- [Instructions to follow]: If pictures are present, leave them out, and copy the data word for word.

[[ Provided records open ]]

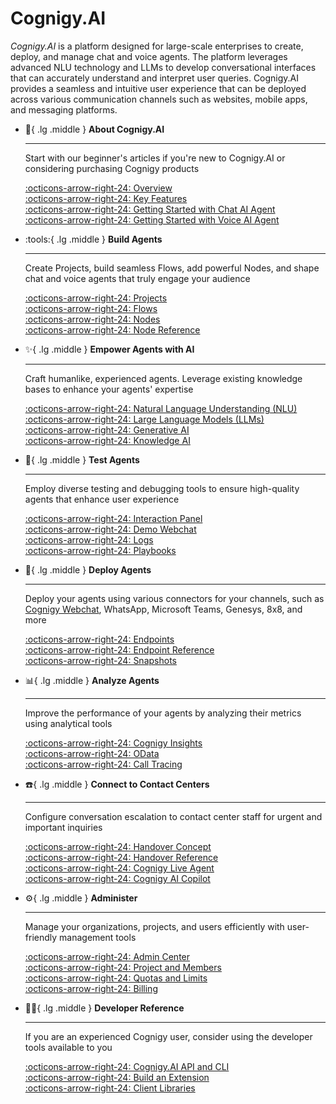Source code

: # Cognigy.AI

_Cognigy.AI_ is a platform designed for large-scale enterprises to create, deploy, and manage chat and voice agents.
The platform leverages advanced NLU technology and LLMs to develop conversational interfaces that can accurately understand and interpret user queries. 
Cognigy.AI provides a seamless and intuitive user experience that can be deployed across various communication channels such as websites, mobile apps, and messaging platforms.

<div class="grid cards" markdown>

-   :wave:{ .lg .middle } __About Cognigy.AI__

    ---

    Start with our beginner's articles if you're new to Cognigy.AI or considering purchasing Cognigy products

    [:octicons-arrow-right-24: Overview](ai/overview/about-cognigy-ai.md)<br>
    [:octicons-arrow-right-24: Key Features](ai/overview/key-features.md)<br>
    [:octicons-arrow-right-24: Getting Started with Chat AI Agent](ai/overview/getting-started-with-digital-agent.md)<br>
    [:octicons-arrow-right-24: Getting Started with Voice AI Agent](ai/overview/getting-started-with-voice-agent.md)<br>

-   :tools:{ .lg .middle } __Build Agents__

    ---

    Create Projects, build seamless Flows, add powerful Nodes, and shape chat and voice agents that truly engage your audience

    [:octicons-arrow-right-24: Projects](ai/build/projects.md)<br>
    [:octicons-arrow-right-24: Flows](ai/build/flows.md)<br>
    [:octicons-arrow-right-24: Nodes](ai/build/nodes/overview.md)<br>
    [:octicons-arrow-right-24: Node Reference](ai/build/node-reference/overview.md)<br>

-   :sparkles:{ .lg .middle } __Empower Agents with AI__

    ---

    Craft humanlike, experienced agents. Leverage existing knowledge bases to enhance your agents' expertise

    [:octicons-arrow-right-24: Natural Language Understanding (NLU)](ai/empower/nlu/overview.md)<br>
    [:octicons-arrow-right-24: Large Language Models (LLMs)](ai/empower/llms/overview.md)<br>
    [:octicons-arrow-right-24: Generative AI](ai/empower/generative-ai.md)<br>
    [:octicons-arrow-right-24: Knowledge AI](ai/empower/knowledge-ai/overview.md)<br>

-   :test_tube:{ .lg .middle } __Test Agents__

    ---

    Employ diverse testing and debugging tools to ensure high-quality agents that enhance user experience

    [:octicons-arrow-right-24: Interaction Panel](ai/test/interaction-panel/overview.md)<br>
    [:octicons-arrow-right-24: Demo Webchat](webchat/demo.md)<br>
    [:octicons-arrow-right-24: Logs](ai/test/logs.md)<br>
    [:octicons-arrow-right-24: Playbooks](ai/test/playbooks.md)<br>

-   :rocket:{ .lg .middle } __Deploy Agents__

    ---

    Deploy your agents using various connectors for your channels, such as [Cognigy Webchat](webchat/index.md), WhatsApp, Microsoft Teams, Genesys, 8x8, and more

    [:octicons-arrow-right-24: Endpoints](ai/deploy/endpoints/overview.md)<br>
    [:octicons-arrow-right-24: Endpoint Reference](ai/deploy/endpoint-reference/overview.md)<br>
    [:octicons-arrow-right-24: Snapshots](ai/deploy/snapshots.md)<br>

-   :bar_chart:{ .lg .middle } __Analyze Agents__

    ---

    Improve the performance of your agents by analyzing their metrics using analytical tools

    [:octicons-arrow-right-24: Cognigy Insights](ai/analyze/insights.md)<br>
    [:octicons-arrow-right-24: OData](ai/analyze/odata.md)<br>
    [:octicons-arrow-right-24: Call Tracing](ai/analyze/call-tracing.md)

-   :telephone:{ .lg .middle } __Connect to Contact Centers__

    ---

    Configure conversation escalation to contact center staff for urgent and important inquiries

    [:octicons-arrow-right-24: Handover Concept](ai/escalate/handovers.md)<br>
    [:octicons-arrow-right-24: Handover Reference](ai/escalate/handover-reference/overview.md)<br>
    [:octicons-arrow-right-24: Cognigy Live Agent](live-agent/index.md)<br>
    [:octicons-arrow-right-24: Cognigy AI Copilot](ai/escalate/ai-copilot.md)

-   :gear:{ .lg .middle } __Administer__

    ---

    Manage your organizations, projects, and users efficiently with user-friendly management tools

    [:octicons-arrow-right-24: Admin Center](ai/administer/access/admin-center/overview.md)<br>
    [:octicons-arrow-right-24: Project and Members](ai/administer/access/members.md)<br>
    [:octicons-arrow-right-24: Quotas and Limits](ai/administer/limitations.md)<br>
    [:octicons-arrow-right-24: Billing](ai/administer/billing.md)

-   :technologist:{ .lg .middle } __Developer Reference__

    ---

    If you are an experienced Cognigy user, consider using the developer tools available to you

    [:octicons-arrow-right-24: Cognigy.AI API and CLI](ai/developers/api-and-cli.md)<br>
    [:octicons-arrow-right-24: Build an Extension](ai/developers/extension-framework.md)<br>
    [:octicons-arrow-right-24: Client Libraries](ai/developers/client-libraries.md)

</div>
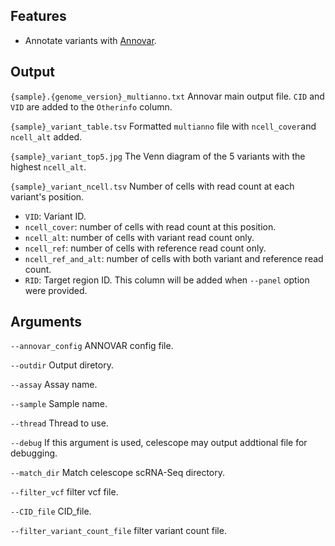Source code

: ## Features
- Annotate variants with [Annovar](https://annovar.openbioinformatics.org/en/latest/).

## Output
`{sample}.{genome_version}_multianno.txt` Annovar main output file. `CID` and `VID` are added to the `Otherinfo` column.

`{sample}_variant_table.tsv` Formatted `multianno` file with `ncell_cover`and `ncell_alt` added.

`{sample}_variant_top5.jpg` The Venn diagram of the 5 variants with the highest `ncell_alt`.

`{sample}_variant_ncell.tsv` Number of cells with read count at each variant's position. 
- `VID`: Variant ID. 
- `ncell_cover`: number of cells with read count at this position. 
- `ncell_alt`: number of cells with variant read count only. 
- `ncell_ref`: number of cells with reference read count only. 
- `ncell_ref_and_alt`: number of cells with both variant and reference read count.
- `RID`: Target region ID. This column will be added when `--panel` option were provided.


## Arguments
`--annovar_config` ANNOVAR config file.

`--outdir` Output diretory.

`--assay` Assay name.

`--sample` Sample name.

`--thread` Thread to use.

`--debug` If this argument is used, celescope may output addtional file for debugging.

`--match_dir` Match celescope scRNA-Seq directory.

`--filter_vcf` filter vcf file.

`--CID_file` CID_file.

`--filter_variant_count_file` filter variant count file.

[[ Provided records closed ]]

- [Answer box]:
Source code

: # Cognigy.AI

_Cognigy.AI_ is a platform designed for large-scale enterprises to create, deploy, and manage chat and voice agents.
The platform leverages advanced NLU technology and LLMs to develop conversational interfaces that can accurately understand and interpret user queries. 
Cognigy.AI provides a seamless and intuitive user experience that can be deployed across various communication channels such as websites, mobile apps, and messaging platforms.

<div class="grid cards" markdown>

-   :wave:{ .lg .middle } __About Cognigy.AI__

    ---

    Start with our beginner's articles if you're new to Cognigy.AI or considering purchasing Cognigy products

    [:octicons-arrow-right-24: Overview](ai/overview/about-cognigy-ai.md)<br>
    [:octicons-arrow-right-24: Key Features](ai/overview/key-features.md)<br>
    [:octicons-arrow-right-24: Getting Started with Chat AI Agent](ai/overview/getting-started-with-digital-agent.md)<br>
    [:octicons-arrow-right-24: Getting Started with Voice AI Agent](ai/overview/getting-started-with-voice-agent.md)<br>

-   :tools:{ .lg .middle } __Build Agents__

    ---

    Create Projects, build seamless Flows, add powerful Nodes, and shape chat and voice agents that truly engage your audience

    [:octicons-arrow-right-24: Projects](ai/build/projects.md)<br>
    [:octicons-arrow-right-24: Flows](ai/build/flows.md)<br>
    [:octicons-arrow-right-24: Nodes](ai/build/nodes/overview.md)<br>
    [:octicons-arrow-right-24: Node Reference](ai/build/node-reference/overview.md)<br>

-   :sparkles:{ .lg .middle } __Empower Agents with AI__

    ---

    Craft humanlike, experienced agents. Leverage existing knowledge bases to enhance your agents' expertise

    [:octicons-arrow-right-24: Natural Language Understanding (NLU)](ai/empower/nlu/overview.md)<br>
    [:octicons-arrow-right-24: Large Language Models (LLMs)](ai/empower/llms/overview.md)<br>
    [:octicons-arrow-right-24: Generative AI](ai/empower/generative-ai.md)<br>
    [:octicons-arrow-right-24: Knowledge AI](ai/empower/knowledge-ai/overview.md)<br>

-   :test_tube:{ .lg .middle } __Test Agents__

    ---

    Employ diverse testing and debugging tools to ensure high-quality agents that enhance user experience

    [:octicons-arrow-right-24: Interaction Panel](ai/test/interaction-panel/overview.md)<br>
    [:octicons-arrow-right-24: Demo Webchat](webchat/demo.md)<br>
    [:octicons-arrow-right-24: Logs](ai/test/logs.md)<br>
    [:octicons-arrow-right-24: Playbooks](ai/test/playbooks.md)<br>

-   :rocket:{ .lg .middle } __Deploy Agents__

    ---

    Deploy your agents using various connectors for your channels, such as [Cognigy Webchat](webchat/index.md), WhatsApp, Microsoft Teams, Genesys, 8x8, and more

    [:octicons-arrow-right-24: Endpoints](ai/deploy/endpoints/overview.md)<br>
    [:octicons-arrow-right-24: Endpoint Reference](ai/deploy/endpoint-reference/overview.md)<br>
    [:octicons-arrow-right-24: Snapshots](ai/deploy/snapshots.md)<br>

-   :bar_chart:{ .lg .middle } __Analyze Agents__

    ---

    Improve the performance of your agents by analyzing their metrics using analytical tools

    [:octicons-arrow-right-24: Cognigy Insights](ai/analyze/insights.md)<br>
    [:octicons-arrow-right-24: OData](ai/analyze/odata.md)<br>
    [:octicons-arrow-right-24: Call Tracing](ai/analyze/call-tracing.md)

-   :telephone:{ .lg .middle } __Connect to Contact Centers__

    ---

    Configure conversation escalation to contact center staff for urgent and important inquiries

    [:octicons-arrow-right-24: Handover Concept](ai/escalate/handovers.md)<br>
    [:octicons-arrow-right-24: Handover Reference](ai/escalate/handover-reference/overview.md)<br>
    [:octicons-arrow-right-24: Cognigy Live Agent](live-agent/index.md)<br>
    [:octicons-arrow-right-24: Cognigy AI Copilot](ai/escalate/ai-copilot.md)

-   :gear:{ .lg .middle } __Administer__

    ---

    Manage your organizations, projects, and users efficiently with user-friendly management tools

    [:octicons-arrow-right-24: Admin Center](ai/administer/access/admin-center/overview.md)<br>
    [:octicons-arrow-right-24: Project and Members](ai/administer/access/members.md)<br>
    [:octicons-arrow-right-24: Quotas and Limits](ai/administer/limitations.md)<br>
    [:octicons-arrow-right-24: Billing](ai/administer/billing.md)

-   :technologist:{ .lg .middle } __Developer Reference__

    ---

    If you are an experienced Cognigy user, consider using the developer tools available to you

    [:octicons-arrow-right-24: Cognigy.AI API and CLI](ai/developers/api-and-cli.md)<br>
    [:octicons-arrow-right-24: Build an Extension](ai/developers/extension-framework.md)<br>
    [:octicons-arrow-right-24: Client Libraries](ai/developers/client-libraries.md)

</div>
Source code

: ## Features
- Annotate variants with [Annovar](https://annovar.openbioinformatics.org/en/latest/).

## Output
`{sample}.{genome_version}_multianno.txt` Annovar main output file. `CID` and `VID` are added to the `Otherinfo` column.

`{sample}_variant_table.tsv` Formatted `multianno` file with `ncell_cover`and `ncell_alt` added.

`{sample}_variant_top5.jpg` The Venn diagram of the 5 variants with the highest `ncell_alt`.

`{sample}_variant_ncell.tsv` Number of cells with read count at each variant's position. 
- `VID`: Variant ID. 
- `ncell_cover`: number of cells with read count at this position. 
- `ncell_alt`: number of cells with variant read count only. 
- `ncell_ref`: number of cells with reference read count only. 
- `ncell_ref_and_alt`: number of cells with both variant and reference read count.
- `RID`: Target region ID. This column will be added when `--panel` option were provided.


## Arguments
`--annovar_config` ANNOVAR config file.

`--outdir` Output diretory.

`--assay` Assay name.

`--sample` Sample name.

`--thread` Thread to use.

`--debug` If this argument is used, celescope may output addtional file for debugging.

`--match_dir` Match celescope scRNA-Seq directory.

`--filter_vcf` filter vcf file.

`--CID_file` CID_file.

`--filter_variant_count_file` filter variant count file.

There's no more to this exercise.